Policy Statement 44: Identifying Outcome Measures

Identify outcome measures that will enable policymakers and the public to assess the value and efficacy of the initiative.

Change agents who have nurtured a new program, policy, or statute should, before the initiative is implemented, determine how they will measure its success.  The outcome measures identified should correlate to the specific goals of a program and the problem it was designed to address.  Program administrators and policymakers are sometimes prone to pinning the success of an effort to types of outcomes that their program could never guarantee. 

Selecting outcome measures that are particularly difficult, time-consuming, or expensive to measure also undermines the value of an evaluation.  For example, while determining the overall cost savings that a program generates can be very valuable in persuading the legislature to maintain or increase funding for a project, isolating such data can be extremely complex.  Empirical data linking a program's impact on criminal behavior to a pilot project can be equally elusive.  Longitudinal studies with random assignment and control groups are not only an enormous undertaking, they also may not yield conclusive findings.  

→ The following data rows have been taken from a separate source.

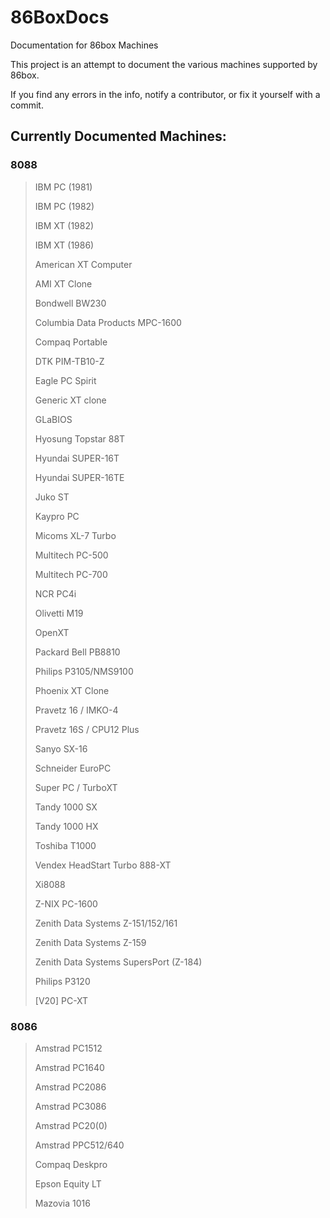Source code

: # 86BoxDocs
Documentation for 86box Machines

This project is an attempt to document the various machines supported by 86box.

If you find any errors in the info, notify a contributor, or fix it yourself with a commit.

## Currently Documented Machines:

### 8088
> IBM PC (1981)
>
> IBM PC (1982)
>
> IBM XT (1982)
>
> IBM XT (1986)
>
> American XT Computer
>
> AMI XT Clone
>
> Bondwell BW230
>
> Columbia Data Products MPC-1600
>
> Compaq Portable
>
> DTK PIM-TB10-Z
>
> Eagle PC Spirit
>
> Generic XT clone
>
> GLaBIOS
>
> Hyosung Topstar 88T
>
> Hyundai SUPER-16T
>
> Hyundai SUPER-16TE
>
> Juko ST
>
> Kaypro PC
>
> Micoms XL-7 Turbo
>
> Multitech PC-500
>
> Multitech PC-700
>
> NCR PC4i
>
> Olivetti M19
>
> OpenXT
>
> Packard Bell PB8810
>
> Philips P3105/NMS9100
>
> Phoenix XT Clone
>
> Pravetz 16 / IMKO-4
>
> Pravetz 16S / CPU12 Plus
>
> Sanyo SX-16
>
> Schneider EuroPC
>
> Super PC / TurboXT
>
> Tandy 1000 SX
>
> Tandy 1000 HX
>
> Toshiba T1000
>
> Vendex HeadStart Turbo 888-XT
>
> Xi8088
>
> Z-NIX PC-1600
>
> Zenith Data Systems Z-151/152/161
>
> Zenith Data Systems Z-159
>
> Zenith Data Systems SupersPort (Z-184)
>
> Philips P3120
>
> [V20] PC-XT

### 8086

> Amstrad PC1512
>
> Amstrad PC1640
>
> Amstrad PC2086
>
> Amstrad PC3086
>
> Amstrad PC20(0)
>
> Amstrad PPC512/640
>
> Compaq Deskpro
>
> Epson Equity LT
>
> Mazovia 1016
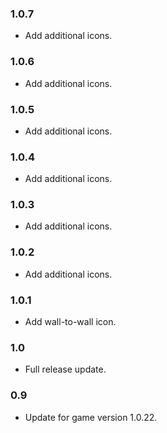 ### 1.0.7
- Add additional icons.

### 1.0.6
- Add additional icons.

### 1.0.5
- Add additional icons.

### 1.0.4
- Add additional icons.

### 1.0.3
- Add additional icons.

### 1.0.2
- Add additional icons.

### 1.0.1
- Add wall-to-wall icon.

### 1.0
- Full release update.

### 0.9
- Update for game version 1.0.22.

Law enforcement, court, corrections, and mental health system officials each measure success differently, and they have developed (or are in the process of developing) performance-based measures unique to their professions. [1]    The recommendations below describe outcome measures that can be tailored to law enforcement, court, corrections, or mental health programs.   In addition, these measures can provide useful information without requiring an evaluation process that is particularly time-consuming or expensive to conduct. 

Recommendations:

a.
Establish process measures to assess how well the program activities have been implemented. 
b.
Establish outcome measures that indicate the impact of the initiative on the  person's involvement with the criminal justice system and mental health system
c.
Monitor the gross numbers of people with mental illness in contact with - or under the supervision of - the criminal justice system
  1. See, for example, Larry Hoover, ed., Police Program Evaluation, Police Executive Research Forum, 1997; Larry Hoover, ed., Quantifying Quality in Policing, Police Executive Research Forum, 1997.